══ Extracted information ══
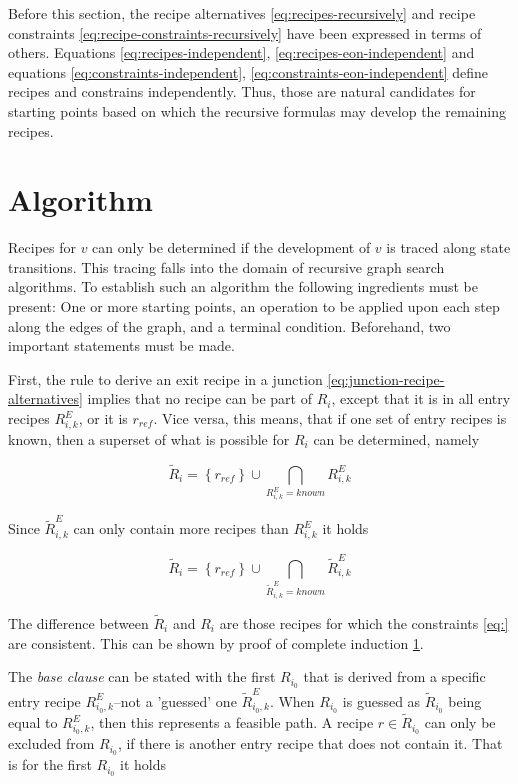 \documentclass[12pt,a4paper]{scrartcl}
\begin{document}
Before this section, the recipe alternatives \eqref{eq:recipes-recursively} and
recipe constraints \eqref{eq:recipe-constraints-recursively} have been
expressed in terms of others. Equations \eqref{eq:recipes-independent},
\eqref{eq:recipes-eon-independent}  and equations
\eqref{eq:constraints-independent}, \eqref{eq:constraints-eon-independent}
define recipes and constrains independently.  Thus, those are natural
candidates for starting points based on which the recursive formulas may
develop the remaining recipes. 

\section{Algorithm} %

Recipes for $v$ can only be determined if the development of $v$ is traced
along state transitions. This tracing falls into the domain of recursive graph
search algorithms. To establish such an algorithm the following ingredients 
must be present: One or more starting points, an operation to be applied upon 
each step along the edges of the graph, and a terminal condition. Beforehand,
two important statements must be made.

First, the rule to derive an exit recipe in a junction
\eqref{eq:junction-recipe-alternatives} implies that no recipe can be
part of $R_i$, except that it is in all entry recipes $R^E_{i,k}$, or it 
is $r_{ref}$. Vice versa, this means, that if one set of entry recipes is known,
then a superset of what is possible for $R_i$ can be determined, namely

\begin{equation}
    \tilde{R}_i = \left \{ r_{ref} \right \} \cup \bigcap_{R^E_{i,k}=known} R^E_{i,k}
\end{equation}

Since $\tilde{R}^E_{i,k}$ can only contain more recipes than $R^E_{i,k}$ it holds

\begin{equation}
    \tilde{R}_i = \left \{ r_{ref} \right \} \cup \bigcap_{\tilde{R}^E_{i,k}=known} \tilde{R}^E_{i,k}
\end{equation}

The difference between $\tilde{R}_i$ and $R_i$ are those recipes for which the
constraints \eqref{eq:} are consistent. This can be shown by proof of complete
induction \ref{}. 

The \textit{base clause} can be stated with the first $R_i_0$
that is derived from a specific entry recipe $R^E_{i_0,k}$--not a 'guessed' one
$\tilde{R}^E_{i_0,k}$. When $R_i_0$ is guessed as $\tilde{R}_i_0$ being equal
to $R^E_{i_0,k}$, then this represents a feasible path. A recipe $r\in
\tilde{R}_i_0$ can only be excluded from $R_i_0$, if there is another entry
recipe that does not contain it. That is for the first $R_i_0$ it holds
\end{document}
═══
══ Extracted information ══
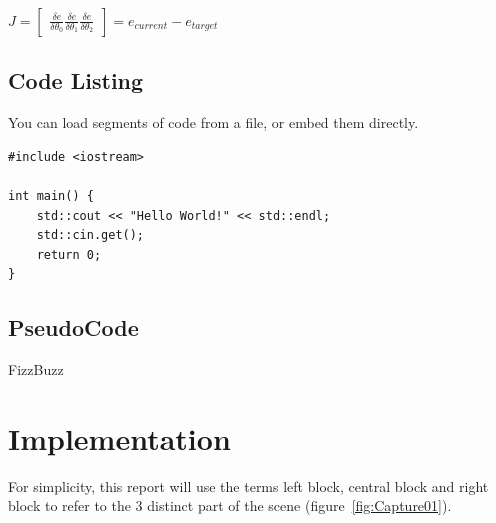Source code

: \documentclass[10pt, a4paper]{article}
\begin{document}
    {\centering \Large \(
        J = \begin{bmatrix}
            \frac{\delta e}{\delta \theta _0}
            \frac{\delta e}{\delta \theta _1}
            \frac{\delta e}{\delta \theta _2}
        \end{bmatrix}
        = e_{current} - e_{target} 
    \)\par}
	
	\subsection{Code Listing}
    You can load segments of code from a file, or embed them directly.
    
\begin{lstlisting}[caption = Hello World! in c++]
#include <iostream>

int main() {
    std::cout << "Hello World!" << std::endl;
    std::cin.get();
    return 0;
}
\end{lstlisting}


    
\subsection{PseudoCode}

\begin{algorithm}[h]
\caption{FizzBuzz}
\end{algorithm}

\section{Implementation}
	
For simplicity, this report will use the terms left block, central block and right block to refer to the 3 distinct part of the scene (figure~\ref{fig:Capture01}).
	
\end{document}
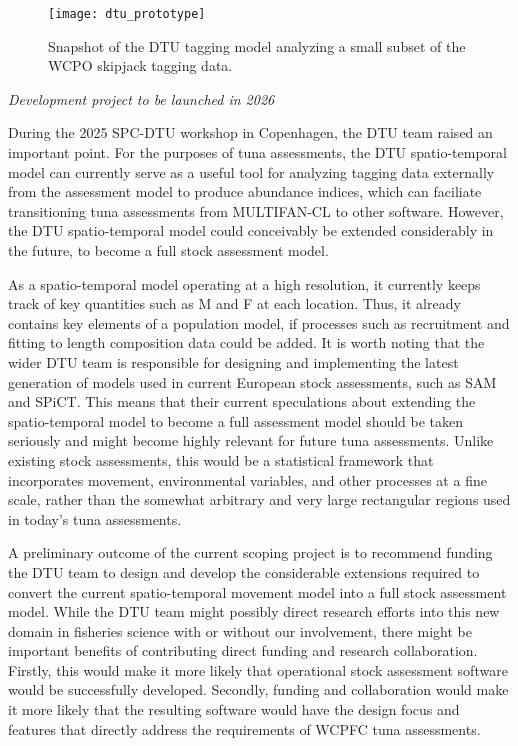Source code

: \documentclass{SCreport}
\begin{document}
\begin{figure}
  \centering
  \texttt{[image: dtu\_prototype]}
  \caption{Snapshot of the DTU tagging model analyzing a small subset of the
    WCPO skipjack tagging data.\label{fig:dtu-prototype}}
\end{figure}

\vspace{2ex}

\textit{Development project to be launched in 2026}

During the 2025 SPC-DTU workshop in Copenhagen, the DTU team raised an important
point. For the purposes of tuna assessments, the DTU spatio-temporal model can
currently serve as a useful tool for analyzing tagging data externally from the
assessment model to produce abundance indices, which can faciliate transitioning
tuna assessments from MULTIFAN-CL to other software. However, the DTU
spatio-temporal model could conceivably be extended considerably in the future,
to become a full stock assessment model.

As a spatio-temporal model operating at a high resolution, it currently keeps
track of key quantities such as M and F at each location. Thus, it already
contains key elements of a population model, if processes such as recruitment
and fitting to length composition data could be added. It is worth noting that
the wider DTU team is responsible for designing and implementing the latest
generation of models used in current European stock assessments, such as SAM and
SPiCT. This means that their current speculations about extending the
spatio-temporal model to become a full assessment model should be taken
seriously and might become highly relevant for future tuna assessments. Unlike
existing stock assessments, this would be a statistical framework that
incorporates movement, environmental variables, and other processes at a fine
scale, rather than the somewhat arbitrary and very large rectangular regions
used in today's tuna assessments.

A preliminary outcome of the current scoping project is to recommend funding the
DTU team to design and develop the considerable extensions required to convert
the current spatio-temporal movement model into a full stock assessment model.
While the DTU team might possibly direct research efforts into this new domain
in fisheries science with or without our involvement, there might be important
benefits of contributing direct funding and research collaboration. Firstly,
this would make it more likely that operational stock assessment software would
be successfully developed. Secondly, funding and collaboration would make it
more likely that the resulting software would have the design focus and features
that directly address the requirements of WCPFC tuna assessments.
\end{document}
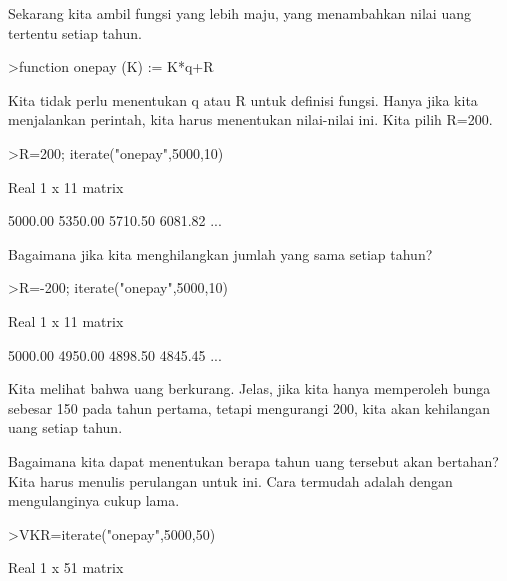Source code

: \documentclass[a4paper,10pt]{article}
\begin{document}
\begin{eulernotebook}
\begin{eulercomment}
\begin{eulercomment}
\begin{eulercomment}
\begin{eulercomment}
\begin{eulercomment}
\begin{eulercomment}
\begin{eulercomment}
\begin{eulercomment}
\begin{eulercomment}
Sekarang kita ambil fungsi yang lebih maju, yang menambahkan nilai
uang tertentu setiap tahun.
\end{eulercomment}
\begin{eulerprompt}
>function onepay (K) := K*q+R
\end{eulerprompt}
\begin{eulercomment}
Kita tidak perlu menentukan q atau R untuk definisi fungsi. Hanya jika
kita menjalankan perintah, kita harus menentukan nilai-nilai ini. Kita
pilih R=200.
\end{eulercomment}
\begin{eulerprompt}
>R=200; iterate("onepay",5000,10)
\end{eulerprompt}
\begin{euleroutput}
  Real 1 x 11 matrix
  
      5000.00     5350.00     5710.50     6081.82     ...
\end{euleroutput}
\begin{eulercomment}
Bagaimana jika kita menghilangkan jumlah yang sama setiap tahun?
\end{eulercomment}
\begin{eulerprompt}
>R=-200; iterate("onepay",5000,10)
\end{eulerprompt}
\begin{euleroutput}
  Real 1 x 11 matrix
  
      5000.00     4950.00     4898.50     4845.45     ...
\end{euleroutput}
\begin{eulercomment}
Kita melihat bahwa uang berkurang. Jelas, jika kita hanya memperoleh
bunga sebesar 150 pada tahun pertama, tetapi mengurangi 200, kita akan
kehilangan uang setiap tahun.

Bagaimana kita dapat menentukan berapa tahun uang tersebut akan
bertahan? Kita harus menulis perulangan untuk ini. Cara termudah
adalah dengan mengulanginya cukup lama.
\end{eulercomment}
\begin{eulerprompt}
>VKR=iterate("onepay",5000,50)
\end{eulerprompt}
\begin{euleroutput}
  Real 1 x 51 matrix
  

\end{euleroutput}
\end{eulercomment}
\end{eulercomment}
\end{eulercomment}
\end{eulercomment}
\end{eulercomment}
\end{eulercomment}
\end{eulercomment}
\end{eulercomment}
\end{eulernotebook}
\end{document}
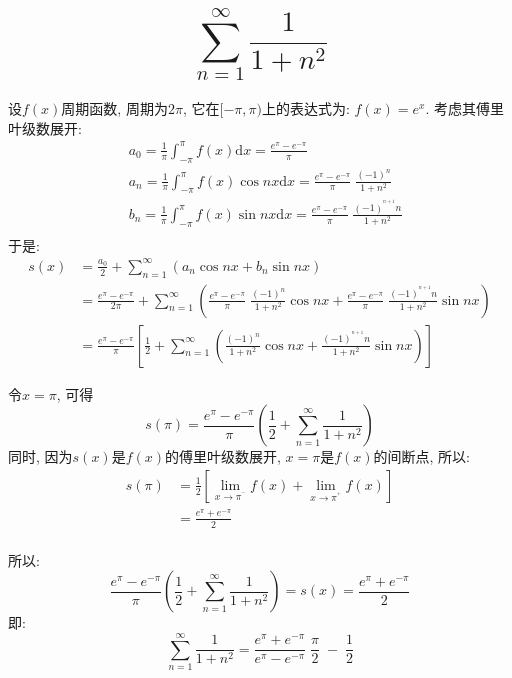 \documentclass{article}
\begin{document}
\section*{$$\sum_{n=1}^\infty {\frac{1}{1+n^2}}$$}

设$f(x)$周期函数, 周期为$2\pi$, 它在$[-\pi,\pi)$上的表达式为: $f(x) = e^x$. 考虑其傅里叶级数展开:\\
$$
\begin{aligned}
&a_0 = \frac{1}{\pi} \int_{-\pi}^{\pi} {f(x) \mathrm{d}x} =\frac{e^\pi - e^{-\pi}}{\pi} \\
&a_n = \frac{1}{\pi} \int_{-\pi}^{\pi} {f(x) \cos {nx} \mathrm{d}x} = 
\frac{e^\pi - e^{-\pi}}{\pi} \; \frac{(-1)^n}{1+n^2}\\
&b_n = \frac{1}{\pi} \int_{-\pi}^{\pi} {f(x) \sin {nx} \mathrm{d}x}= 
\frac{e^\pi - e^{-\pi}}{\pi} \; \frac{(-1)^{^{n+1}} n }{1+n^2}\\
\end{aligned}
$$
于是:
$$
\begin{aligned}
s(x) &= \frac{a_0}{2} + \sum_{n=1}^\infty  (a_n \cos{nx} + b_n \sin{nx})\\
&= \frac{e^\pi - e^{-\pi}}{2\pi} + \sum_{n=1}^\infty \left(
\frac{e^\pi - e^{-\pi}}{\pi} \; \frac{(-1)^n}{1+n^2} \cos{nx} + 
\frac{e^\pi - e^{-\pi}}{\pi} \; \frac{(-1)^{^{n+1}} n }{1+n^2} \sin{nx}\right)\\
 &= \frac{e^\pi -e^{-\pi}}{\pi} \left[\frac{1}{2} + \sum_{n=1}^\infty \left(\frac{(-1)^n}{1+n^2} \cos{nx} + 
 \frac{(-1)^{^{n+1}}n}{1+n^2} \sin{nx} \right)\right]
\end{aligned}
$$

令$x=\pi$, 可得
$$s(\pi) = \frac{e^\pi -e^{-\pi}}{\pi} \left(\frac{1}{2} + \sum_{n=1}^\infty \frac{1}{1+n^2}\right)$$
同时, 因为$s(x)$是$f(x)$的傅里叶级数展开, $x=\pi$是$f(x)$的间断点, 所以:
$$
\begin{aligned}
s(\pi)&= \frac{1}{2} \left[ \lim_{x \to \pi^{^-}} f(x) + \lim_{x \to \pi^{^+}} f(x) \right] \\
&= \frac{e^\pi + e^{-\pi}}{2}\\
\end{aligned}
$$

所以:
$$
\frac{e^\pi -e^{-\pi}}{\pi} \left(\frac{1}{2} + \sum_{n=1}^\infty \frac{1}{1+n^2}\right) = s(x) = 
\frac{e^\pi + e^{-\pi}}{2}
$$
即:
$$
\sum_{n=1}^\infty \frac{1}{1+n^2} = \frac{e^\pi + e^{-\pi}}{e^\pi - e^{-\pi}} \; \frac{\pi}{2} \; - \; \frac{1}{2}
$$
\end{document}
═══
▶ **Assignment**
From the line containing "World! in c++]" through the line containing "seriously and might", copy every line above exactly, without pictures.

▶ **Solution for this exercise**
\begin{lstlisting}[caption = Hello World! in c++]
#include <iostream>

int main() {
    std::cout << "Hello World!" << std::endl;
    std::cin.get();
    return 0;
}
\end{lstlisting}


    
\subsection{PseudoCode}

\begin{algorithm}[h]
\caption{FizzBuzz}
\end{algorithm}

\section{Implementation}
	
For simplicity, this report will use the terms left block, central block and right block to refer to the 3 distinct part of the scene (figure~\ref{fig:Capture01}).
	
\end{document}
Source code

: \documentclass{SCreport}
\begin{document}
\begin{figure}
  \centering
  \texttt{[image: dtu\_prototype]}
  \caption{Snapshot of the DTU tagging model analyzing a small subset of the
    WCPO skipjack tagging data.\label{fig:dtu-prototype}}
\end{figure}

\vspace{2ex}

\textit{Development project to be launched in 2026}

During the 2025 SPC-DTU workshop in Copenhagen, the DTU team raised an important
point. For the purposes of tuna assessments, the DTU spatio-temporal model can
currently serve as a useful tool for analyzing tagging data externally from the
assessment model to produce abundance indices, which can faciliate transitioning
tuna assessments from MULTIFAN-CL to other software. However, the DTU
spatio-temporal model could conceivably be extended considerably in the future,
to become a full stock assessment model.

As a spatio-temporal model operating at a high resolution, it currently keeps
track of key quantities such as M and F at each location. Thus, it already
contains key elements of a population model, if processes such as recruitment
and fitting to length composition data could be added. It is worth noting that
the wider DTU team is responsible for designing and implementing the latest
generation of models used in current European stock assessments, such as SAM and
SPiCT. This means that their current speculations about extending the
spatio-temporal model to become a full assessment model should be taken
seriously and might become highly relevant for future tuna assessments. Unlike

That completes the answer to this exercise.